来吧,外头冷。”谢道韫笑着回答,牵着小丫头往里走,也没忘了叫一声:“王二哥,到大堂里坐着吧,一会儿谢玄和王献之就该回来了。”
“这么早,他们都要习武吗?”王凝之有些惊讶。
“没有,我让他们早起去跑步了,冬天到了,若是一起来就去习武,容易拉伤,毕竟他们还年岁很小,先把身体跑热了,再习武不迟。”
王凝之点了点头,跟进大堂,几个丫鬟已经把茶水煮的热气腾腾,旁边还放着几样热乎乎的小点心。
搓了搓手,王凝之笑着搭讪:“谢姑娘啊,你看能不能打个商量,上课以后下午,要不就先放个假?反正也快过年了。”
谢道韫一怔,反问:“为什么?”
“冷啊!”
似乎是被王凝之这种非常坦白,还不讲究的回答给镇住了,谢道韫愣了几下,这才回答:“读书这种事情,不就该勤学苦读,不畏严寒酷暑么?”
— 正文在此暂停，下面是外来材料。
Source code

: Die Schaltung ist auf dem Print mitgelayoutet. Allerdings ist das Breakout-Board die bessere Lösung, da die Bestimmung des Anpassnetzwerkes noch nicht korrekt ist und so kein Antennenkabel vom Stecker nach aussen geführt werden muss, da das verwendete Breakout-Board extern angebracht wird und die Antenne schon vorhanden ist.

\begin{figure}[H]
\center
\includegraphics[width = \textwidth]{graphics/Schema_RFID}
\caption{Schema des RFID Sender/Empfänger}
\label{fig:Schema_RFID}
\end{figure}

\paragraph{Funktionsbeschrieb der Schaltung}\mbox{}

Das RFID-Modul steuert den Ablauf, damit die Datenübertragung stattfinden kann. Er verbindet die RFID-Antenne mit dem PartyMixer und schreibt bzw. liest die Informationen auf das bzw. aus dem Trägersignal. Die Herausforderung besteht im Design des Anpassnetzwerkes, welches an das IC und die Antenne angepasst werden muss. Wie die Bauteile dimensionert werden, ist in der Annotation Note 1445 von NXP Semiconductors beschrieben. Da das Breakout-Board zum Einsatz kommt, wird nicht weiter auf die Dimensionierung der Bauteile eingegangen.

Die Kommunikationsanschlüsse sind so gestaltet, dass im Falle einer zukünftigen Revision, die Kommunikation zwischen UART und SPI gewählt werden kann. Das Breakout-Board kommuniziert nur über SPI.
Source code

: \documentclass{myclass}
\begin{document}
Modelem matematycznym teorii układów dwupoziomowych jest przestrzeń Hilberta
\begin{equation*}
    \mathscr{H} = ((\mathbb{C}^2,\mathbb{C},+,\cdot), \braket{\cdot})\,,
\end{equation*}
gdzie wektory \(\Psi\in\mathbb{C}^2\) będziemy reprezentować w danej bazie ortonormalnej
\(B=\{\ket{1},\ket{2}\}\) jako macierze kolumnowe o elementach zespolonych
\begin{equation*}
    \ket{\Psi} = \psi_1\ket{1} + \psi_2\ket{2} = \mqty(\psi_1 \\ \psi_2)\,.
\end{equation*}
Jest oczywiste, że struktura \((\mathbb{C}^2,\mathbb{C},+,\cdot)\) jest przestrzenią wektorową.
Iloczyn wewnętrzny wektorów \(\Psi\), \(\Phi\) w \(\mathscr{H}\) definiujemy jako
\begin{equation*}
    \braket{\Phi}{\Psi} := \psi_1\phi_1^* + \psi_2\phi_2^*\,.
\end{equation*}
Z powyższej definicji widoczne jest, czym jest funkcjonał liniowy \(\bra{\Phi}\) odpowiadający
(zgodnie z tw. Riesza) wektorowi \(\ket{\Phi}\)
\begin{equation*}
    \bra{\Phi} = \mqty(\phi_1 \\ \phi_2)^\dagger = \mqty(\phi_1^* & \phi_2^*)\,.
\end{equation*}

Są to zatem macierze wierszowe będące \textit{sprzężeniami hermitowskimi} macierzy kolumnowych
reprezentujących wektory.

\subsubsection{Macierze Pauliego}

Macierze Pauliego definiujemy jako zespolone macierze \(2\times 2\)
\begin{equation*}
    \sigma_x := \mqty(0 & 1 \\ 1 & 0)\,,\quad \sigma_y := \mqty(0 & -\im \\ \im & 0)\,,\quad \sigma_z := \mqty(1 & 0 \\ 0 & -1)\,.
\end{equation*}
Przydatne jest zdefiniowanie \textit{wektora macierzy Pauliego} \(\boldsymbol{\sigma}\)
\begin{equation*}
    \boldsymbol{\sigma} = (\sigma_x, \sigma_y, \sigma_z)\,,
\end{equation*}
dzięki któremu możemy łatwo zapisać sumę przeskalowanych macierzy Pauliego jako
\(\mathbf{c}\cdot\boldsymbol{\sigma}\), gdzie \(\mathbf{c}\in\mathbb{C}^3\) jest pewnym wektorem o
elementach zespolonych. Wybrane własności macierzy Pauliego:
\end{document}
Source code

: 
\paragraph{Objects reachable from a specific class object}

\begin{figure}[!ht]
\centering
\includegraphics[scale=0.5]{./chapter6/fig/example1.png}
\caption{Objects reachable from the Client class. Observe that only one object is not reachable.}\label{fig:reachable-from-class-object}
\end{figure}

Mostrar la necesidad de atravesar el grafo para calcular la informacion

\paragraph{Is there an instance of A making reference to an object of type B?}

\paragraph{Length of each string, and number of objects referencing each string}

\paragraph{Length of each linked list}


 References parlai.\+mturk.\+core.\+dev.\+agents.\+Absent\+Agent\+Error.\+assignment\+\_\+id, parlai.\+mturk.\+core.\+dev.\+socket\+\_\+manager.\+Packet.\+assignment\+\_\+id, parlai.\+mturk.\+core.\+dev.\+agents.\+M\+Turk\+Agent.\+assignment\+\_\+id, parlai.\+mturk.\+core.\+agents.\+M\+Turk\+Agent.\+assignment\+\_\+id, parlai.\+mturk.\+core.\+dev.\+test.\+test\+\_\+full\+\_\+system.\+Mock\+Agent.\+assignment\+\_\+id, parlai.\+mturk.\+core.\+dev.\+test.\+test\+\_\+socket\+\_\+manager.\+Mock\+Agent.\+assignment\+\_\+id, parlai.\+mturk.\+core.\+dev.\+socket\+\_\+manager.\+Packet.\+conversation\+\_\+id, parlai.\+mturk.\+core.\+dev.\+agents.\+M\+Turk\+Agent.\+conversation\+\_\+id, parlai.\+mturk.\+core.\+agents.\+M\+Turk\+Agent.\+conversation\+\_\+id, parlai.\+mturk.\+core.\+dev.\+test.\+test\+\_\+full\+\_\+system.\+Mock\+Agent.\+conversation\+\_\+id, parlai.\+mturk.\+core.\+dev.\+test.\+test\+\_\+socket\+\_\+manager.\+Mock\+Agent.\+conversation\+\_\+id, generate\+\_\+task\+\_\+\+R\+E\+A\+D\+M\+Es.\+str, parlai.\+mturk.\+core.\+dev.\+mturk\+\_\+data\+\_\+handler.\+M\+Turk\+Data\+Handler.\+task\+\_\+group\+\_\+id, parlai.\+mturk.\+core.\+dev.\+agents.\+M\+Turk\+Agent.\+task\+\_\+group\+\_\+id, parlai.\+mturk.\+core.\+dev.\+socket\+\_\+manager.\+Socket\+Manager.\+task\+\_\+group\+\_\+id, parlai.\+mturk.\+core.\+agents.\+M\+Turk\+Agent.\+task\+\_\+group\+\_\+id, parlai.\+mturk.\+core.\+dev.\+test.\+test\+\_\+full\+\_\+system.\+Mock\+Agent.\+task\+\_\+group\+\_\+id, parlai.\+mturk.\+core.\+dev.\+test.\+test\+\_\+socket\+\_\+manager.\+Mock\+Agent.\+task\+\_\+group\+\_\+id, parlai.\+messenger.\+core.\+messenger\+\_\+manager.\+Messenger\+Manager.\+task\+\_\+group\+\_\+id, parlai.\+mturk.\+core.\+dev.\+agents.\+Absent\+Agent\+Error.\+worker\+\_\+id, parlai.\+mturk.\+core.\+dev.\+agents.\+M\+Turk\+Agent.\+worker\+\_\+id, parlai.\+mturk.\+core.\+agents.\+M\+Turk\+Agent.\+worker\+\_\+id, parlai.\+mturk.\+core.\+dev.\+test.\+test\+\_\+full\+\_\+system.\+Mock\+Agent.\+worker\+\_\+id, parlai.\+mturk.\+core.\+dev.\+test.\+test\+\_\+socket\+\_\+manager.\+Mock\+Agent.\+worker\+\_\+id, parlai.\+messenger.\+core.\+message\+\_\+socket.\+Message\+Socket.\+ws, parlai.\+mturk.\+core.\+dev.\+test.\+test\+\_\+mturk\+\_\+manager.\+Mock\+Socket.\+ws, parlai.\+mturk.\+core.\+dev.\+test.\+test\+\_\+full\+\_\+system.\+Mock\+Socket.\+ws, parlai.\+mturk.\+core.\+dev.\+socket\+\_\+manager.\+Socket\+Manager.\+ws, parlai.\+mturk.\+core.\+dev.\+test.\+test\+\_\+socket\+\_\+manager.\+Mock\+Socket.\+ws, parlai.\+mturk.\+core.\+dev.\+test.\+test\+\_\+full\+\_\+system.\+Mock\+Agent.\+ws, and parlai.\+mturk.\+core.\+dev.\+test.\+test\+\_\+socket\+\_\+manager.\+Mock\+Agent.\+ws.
“没错,你说的很对,关键是,我不读书啊,我是个陪读的,这样对我很不友好!”王凝之相当不爽,自己好不容易从书院里回来,结果从书生,变成个书童了,这谁顶得住?
就连王兰,都理直气壮地需要睡到太阳都过半边,才起来,悠悠然地闲逛,这几天,她已经把王操之安排成了自己的导游加小跟班。
“嗯,这一点我确实没考虑到,小妹,你每天早起过来,会不会冷啊?”谢道韫沉吟了一下,低下头去问。
王孟姜正从自己的小书包里翻着书本,闻言抬起头来,直愣愣地回答:“不冷啊。我每天一出门,都是二哥抱着的,很暖和。”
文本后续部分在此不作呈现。